┌──

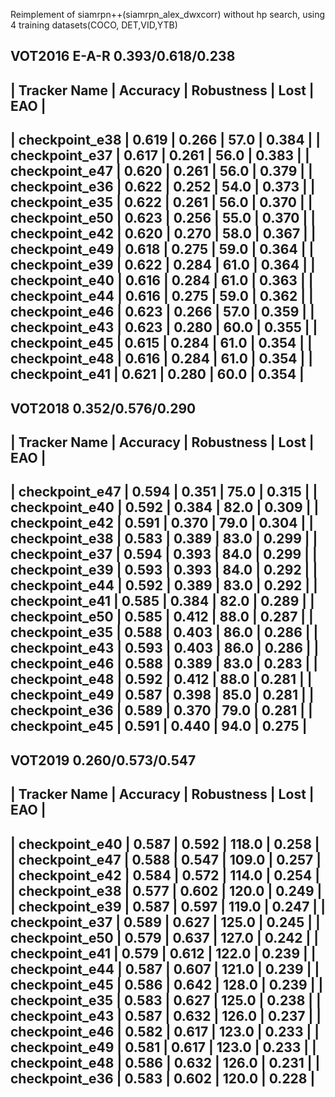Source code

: Reimplement of siamrpn++(siamrpn_alex_dwxcorr) without hp search, using 4 training datasets(COCO, DET,VID,YTB)

VOT2016   E-A-R       0.393/0.618/0.238  
-------------------------------------------------------------------------
|  Tracker Name  | Accuracy | Robustness | Lost |  EAO  |
-------------------------------------------------------------------------
| checkpoint_e38 |  0.619   |   0.266    |    57.0     | 0.384 |
| checkpoint_e37 |  0.617   |   0.261    |    56.0     | 0.383 |
| checkpoint_e47 |  0.620   |   0.261    |    56.0     | 0.379 |
| checkpoint_e36 |  0.622   |   0.252    |    54.0     | 0.373 |
| checkpoint_e35 |  0.622   |   0.261    |    56.0     | 0.370 |
| checkpoint_e50 |  0.623   |   0.256    |    55.0     | 0.370 |
| checkpoint_e42 |  0.620   |   0.270    |    58.0     | 0.367 |
| checkpoint_e49 |  0.618   |   0.275    |    59.0     | 0.364 |
| checkpoint_e39 |  0.622   |   0.284    |    61.0     | 0.364 |
| checkpoint_e40 |  0.616   |   0.284    |    61.0     | 0.363 |
| checkpoint_e44 |  0.616   |   0.275    |    59.0     | 0.362 |
| checkpoint_e46 |  0.623   |   0.266    |    57.0     | 0.359 |
| checkpoint_e43 |  0.623   |   0.280    |    60.0     | 0.355 |
| checkpoint_e45 |  0.615   |   0.284    |    61.0     | 0.354 |
| checkpoint_e48 |  0.616   |   0.284    |    61.0     | 0.354 |
| checkpoint_e41 |  0.621   |   0.280    |    60.0     | 0.354 |
-------------------------------------------------------------------------


VOT2018    0.352/0.576/0.290
----------------------------------------------------------------
|  Tracker Name  | Accuracy | Robustness | Lost |  EAO  |
----------------------------------------------------------------
| checkpoint_e47 |  0.594   |   0.351    |    75.0     | 0.315 |
| checkpoint_e40 |  0.592   |   0.384    |    82.0     | 0.309 |
| checkpoint_e42 |  0.591   |   0.370    |    79.0     | 0.304 |
| checkpoint_e38 |  0.583   |   0.389    |    83.0     | 0.299 |
| checkpoint_e37 |  0.594   |   0.393    |    84.0     | 0.299 |
| checkpoint_e39 |  0.593   |   0.393    |    84.0     | 0.292 |
| checkpoint_e44 |  0.592   |   0.389    |    83.0     | 0.292 |
| checkpoint_e41 |  0.585   |   0.384    |    82.0     | 0.289 |
| checkpoint_e50 |  0.585   |   0.412    |    88.0     | 0.287 |
| checkpoint_e35 |  0.588   |   0.403    |    86.0     | 0.286 |
| checkpoint_e43 |  0.593   |   0.403    |    86.0     | 0.286 |
| checkpoint_e46 |  0.588   |   0.389    |    83.0     | 0.283 |
| checkpoint_e48 |  0.592   |   0.412    |    88.0     | 0.281 |
| checkpoint_e49 |  0.587   |   0.398    |    85.0     | 0.281 |
| checkpoint_e36 |  0.589   |   0.370    |    79.0     | 0.281 |
| checkpoint_e45 |  0.591   |   0.440    |    94.0     | 0.275 |
----------------------------------------------------------------

VOT2019 0.260/0.573/0.547
--------------------------------------------------------------------------
|  Tracker Name  | Accuracy | Robustness | Lost |  EAO  |
--------------------------------------------------------------------------
| checkpoint_e40 |  0.587   |   0.592    |    118.0    | 0.258 |
| checkpoint_e47 |  0.588   |   0.547    |    109.0    | 0.257 |
| checkpoint_e42 |  0.584   |   0.572    |    114.0    | 0.254 |
| checkpoint_e38 |  0.577   |   0.602    |    120.0    | 0.249 |
| checkpoint_e39 |  0.587   |   0.597    |    119.0    | 0.247 |
| checkpoint_e37 |  0.589   |   0.627    |    125.0    | 0.245 |
| checkpoint_e50 |  0.579   |   0.637    |    127.0    | 0.242 |
| checkpoint_e41 |  0.579   |   0.612    |    122.0    | 0.239 |
| checkpoint_e44 |  0.587   |   0.607    |    121.0    | 0.239 |
| checkpoint_e45 |  0.586   |   0.642    |    128.0    | 0.239 |
| checkpoint_e35 |  0.583   |   0.627    |    125.0    | 0.238 |
| checkpoint_e43 |  0.587   |   0.632    |    126.0    | 0.237 |
| checkpoint_e46 |  0.582   |   0.617    |    123.0    | 0.233 |
| checkpoint_e49 |  0.581   |   0.617    |    123.0    | 0.233 |
| checkpoint_e48 |  0.586   |   0.632    |    126.0    | 0.231 |
| checkpoint_e36 |  0.583   |   0.602    |    120.0    | 0.228 |
--------------------------------------------------------------------------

└──

#### Task instructions:
Once the pictures are set aside, give the listing again word for word.

#### Exercise answer:
Source code

: Reimplement of siamrpn++(siamrpn_alex_dwxcorr) without hp search, using 4 training datasets(COCO, DET,VID,YTB)

VOT2016   E-A-R       0.393/0.618/0.238  
-------------------------------------------------------------------------
|  Tracker Name  | Accuracy | Robustness | Lost |  EAO  |
-------------------------------------------------------------------------
| checkpoint_e38 |  0.619   |   0.266    |    57.0     | 0.384 |
| checkpoint_e37 |  0.617   |   0.261    |    56.0     | 0.383 |
| checkpoint_e47 |  0.620   |   0.261    |    56.0     | 0.379 |
| checkpoint_e36 |  0.622   |   0.252    |    54.0     | 0.373 |
| checkpoint_e35 |  0.622   |   0.261    |    56.0     | 0.370 |
| checkpoint_e50 |  0.623   |   0.256    |    55.0     | 0.370 |
| checkpoint_e42 |  0.620   |   0.270    |    58.0     | 0.367 |
| checkpoint_e49 |  0.618   |   0.275    |    59.0     | 0.364 |
| checkpoint_e39 |  0.622   |   0.284    |    61.0     | 0.364 |
| checkpoint_e40 |  0.616   |   0.284    |    61.0     | 0.363 |
| checkpoint_e44 |  0.616   |   0.275    |    59.0     | 0.362 |
| checkpoint_e46 |  0.623   |   0.266    |    57.0     | 0.359 |
| checkpoint_e43 |  0.623   |   0.280    |    60.0     | 0.355 |
| checkpoint_e45 |  0.615   |   0.284    |    61.0     | 0.354 |
| checkpoint_e48 |  0.616   |   0.284    |    61.0     | 0.354 |
| checkpoint_e41 |  0.621   |   0.280    |    60.0     | 0.354 |
-------------------------------------------------------------------------


VOT2018    0.352/0.576/0.290
----------------------------------------------------------------
|  Tracker Name  | Accuracy | Robustness | Lost |  EAO  |
----------------------------------------------------------------
| checkpoint_e47 |  0.594   |   0.351    |    75.0     | 0.315 |
| checkpoint_e40 |  0.592   |   0.384    |    82.0     | 0.309 |
| checkpoint_e42 |  0.591   |   0.370    |    79.0     | 0.304 |
| checkpoint_e38 |  0.583   |   0.389    |    83.0     | 0.299 |
| checkpoint_e37 |  0.594   |   0.393    |    84.0     | 0.299 |
| checkpoint_e39 |  0.593   |   0.393    |    84.0     | 0.292 |
| checkpoint_e44 |  0.592   |   0.389    |    83.0     | 0.292 |
| checkpoint_e41 |  0.585   |   0.384    |    82.0     | 0.289 |
| checkpoint_e50 |  0.585   |   0.412    |    88.0     | 0.287 |
| checkpoint_e35 |  0.588   |   0.403    |    86.0     | 0.286 |
| checkpoint_e43 |  0.593   |   0.403    |    86.0     | 0.286 |
| checkpoint_e46 |  0.588   |   0.389    |    83.0     | 0.283 |
| checkpoint_e48 |  0.592   |   0.412    |    88.0     | 0.281 |
| checkpoint_e49 |  0.587   |   0.398    |    85.0     | 0.281 |
| checkpoint_e36 |  0.589   |   0.370    |    79.0     | 0.281 |
| checkpoint_e45 |  0.591   |   0.440    |    94.0     | 0.275 |
----------------------------------------------------------------

VOT2019 0.260/0.573/0.547
--------------------------------------------------------------------------
|  Tracker Name  | Accuracy | Robustness | Lost |  EAO  |
--------------------------------------------------------------------------
| checkpoint_e40 |  0.587   |   0.592    |    118.0    | 0.258 |
| checkpoint_e47 |  0.588   |   0.547    |    109.0    | 0.257 |
| checkpoint_e42 |  0.584   |   0.572    |    114.0    | 0.254 |
| checkpoint_e38 |  0.577   |   0.602    |    120.0    | 0.249 |
| checkpoint_e39 |  0.587   |   0.597    |    119.0    | 0.247 |
| checkpoint_e37 |  0.589   |   0.627    |    125.0    | 0.245 |
| checkpoint_e50 |  0.579   |   0.637    |    127.0    | 0.242 |
| checkpoint_e41 |  0.579   |   0.612    |    122.0    | 0.239 |
| checkpoint_e44 |  0.587   |   0.607    |    121.0    | 0.239 |
| checkpoint_e45 |  0.586   |   0.642    |    128.0    | 0.239 |
| checkpoint_e35 |  0.583   |   0.627    |    125.0    | 0.238 |
| checkpoint_e43 |  0.587   |   0.632    |    126.0    | 0.237 |
| checkpoint_e46 |  0.582   |   0.617    |    123.0    | 0.233 |
| checkpoint_e49 |  0.581   |   0.617    |    123.0    | 0.233 |
| checkpoint_e48 |  0.586   |   0.632    |    126.0    | 0.231 |
| checkpoint_e36 |  0.583   |   0.602    |    120.0    | 0.228 |
--------------------------------------------------------------------------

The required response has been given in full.